BRAHMS Serenade No 1 SCHOENBERG Verklärte Nacht

Record and Artist Details

Composer or Director: Johannes Brahms, Arnold Schoenberg

Genre:

Chamber

Label: Somm Recordings

Media Format: CD or Download

Media Runtime: 71

Mastering:

DDD

Catalogue Number: SOMMCD0139

SOMMCD 0139. BRAHMS Serenade No 1 SCHOENBERG Verklärte Nacht

Tracks:

Composition Artist Credit
Serenade No. 1 Johannes Brahms, Composer
Johannes Brahms, Composer
Kenneth Woods, Conductor
Orchestra of the Swan
Verklärte Nacht Arnold Schoenberg, Composer
Arnold Schoenberg, Composer
Ensemble Epomeo
Kenneth Woods, Conductor
This pair of one-off live performances relives and condenses the battle over music in the second half of the 19th century, a battle in which Brahms unwisely involved himself by signing (and possibly writing) a manifesto against Liszt and ‘The Music of the Future’. With no one to tell him otherwise, Schoenberg seems to have decided there was no conflict worth perpetuating, or that he was the man to achieve a synthesis.

The dryness of the first violin-playing in Verklärte Nacht belongs to the effect of the performance as a whole, which majors on delicate tracery and does not attempt to compete with the weight of sonority afforded by the expanded version. More flowing tempi are well handled by the reduced forces to create a livelier impression than the sober elegies of Holliger and Karajan (quite different from each other in their ways), closely fitted to Dehmel’s overheated poetry as Schoenberg appears to have intended. One understands why Schoenberg made the arrangement but it’s fascinating to be reminded what he had in mind – not a smudged Wagnerian tone-poem but a marriage of Brahmsian process with Lisztian narrative.

If stories lie behind Brahms’s instrumental music, the composer went to every effort to withhold them from us. These days, we have to know everything. He wrote the D major Serenade as a nonet, then orchestrated it and destroyed the original, which Alan Boustead reconstructed ‘in the 1980s’, according to Kenneth Woods’s booklet-note. The Minuets and first Scherzo hardly lose by the transcription, and allow us to hear some felicities of Baroque rhetoric in what was then a new context.
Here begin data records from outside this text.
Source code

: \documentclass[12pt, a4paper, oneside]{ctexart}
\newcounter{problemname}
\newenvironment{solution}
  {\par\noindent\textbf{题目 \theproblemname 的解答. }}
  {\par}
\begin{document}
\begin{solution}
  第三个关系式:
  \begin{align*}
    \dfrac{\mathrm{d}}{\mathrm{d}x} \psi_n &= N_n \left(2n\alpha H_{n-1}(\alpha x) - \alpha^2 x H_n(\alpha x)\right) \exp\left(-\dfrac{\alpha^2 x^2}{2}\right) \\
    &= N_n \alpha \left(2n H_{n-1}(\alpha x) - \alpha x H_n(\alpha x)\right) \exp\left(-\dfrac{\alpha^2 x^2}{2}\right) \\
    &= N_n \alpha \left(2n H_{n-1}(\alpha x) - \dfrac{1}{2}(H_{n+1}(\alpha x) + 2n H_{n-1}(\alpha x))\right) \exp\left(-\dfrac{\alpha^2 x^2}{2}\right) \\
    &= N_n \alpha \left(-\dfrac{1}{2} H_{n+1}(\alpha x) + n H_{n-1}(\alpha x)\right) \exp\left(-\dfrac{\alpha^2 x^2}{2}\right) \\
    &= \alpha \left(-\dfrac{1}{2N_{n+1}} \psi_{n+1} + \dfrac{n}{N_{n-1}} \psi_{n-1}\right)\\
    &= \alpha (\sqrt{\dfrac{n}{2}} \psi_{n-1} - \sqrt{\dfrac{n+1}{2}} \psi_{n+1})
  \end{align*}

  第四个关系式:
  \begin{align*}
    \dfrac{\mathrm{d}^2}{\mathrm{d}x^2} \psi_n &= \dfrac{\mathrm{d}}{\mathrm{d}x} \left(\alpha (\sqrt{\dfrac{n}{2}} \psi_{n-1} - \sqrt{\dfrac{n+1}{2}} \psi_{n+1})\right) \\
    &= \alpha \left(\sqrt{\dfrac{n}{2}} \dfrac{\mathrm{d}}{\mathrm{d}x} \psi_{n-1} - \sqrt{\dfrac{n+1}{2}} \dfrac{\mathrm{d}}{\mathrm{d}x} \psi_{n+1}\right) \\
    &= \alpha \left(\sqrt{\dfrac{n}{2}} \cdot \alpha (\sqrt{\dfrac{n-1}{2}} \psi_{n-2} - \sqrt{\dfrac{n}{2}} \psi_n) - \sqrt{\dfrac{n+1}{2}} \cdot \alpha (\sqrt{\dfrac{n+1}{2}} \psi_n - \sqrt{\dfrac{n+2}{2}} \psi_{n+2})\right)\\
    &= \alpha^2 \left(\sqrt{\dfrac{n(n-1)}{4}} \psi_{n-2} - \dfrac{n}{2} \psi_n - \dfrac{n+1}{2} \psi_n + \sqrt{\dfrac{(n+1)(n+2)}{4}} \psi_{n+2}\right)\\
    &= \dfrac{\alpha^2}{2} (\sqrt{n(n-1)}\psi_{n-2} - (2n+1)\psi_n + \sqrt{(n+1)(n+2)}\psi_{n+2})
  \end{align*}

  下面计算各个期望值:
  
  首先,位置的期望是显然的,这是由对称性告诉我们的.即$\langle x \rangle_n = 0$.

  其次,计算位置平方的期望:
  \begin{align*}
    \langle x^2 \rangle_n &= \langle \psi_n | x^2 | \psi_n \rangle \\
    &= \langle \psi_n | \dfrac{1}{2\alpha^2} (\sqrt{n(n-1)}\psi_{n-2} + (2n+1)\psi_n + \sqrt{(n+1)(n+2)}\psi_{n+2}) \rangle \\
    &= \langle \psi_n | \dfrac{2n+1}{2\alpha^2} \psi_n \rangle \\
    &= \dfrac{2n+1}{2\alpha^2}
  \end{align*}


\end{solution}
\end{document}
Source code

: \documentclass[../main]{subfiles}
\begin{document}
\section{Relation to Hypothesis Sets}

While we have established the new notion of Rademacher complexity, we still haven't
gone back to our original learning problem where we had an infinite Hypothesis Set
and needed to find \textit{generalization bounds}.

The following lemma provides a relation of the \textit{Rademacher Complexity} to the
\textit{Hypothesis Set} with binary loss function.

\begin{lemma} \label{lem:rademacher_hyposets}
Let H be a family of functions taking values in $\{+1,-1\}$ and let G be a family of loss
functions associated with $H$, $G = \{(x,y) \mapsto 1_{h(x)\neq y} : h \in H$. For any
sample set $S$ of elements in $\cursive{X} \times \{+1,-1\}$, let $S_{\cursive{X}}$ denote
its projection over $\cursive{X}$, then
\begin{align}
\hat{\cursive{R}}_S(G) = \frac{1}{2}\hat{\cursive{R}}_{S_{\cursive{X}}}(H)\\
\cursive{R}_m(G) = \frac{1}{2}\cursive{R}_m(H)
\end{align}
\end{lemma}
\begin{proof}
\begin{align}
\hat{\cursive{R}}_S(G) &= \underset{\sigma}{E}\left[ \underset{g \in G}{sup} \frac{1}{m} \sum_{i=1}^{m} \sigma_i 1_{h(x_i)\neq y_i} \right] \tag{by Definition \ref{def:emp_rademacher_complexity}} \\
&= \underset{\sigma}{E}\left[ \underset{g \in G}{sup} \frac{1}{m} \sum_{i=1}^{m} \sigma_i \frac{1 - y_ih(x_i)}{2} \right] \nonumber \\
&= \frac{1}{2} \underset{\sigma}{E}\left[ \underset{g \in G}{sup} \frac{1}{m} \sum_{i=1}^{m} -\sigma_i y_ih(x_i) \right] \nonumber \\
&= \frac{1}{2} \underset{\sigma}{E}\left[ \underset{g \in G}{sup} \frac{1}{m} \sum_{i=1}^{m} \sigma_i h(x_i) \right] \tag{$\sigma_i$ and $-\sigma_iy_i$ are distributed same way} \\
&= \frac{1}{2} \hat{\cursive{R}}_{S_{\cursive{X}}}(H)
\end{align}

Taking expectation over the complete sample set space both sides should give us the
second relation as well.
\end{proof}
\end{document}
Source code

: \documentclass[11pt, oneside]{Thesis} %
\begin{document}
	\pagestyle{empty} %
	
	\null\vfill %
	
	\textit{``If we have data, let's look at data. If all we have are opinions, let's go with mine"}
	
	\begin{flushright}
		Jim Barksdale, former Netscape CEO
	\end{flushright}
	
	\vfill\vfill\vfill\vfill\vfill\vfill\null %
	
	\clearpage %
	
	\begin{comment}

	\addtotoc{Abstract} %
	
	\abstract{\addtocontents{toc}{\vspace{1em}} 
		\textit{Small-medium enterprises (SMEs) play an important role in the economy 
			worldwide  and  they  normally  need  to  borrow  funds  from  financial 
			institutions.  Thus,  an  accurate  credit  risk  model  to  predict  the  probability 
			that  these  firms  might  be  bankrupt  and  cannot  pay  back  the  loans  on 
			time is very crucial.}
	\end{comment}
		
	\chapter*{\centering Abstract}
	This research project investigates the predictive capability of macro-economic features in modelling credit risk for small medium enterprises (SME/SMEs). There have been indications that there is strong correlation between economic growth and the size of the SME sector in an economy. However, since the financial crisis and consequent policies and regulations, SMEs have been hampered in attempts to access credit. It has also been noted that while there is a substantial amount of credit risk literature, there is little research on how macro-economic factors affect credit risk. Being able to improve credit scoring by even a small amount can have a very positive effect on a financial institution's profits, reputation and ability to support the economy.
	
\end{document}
It’s the long first movement and Adagio that want the accumulation of expressive weight not available here. The second Scherzo seems to run away, which may be an illusion caused by the lack of timpani, or the horn and strings playing ahead of the beat. More problematic is the distant recording perspective, which does little justice to a performance full of the familiar Brahmsian ache, for all its D major, outdoorsy humour.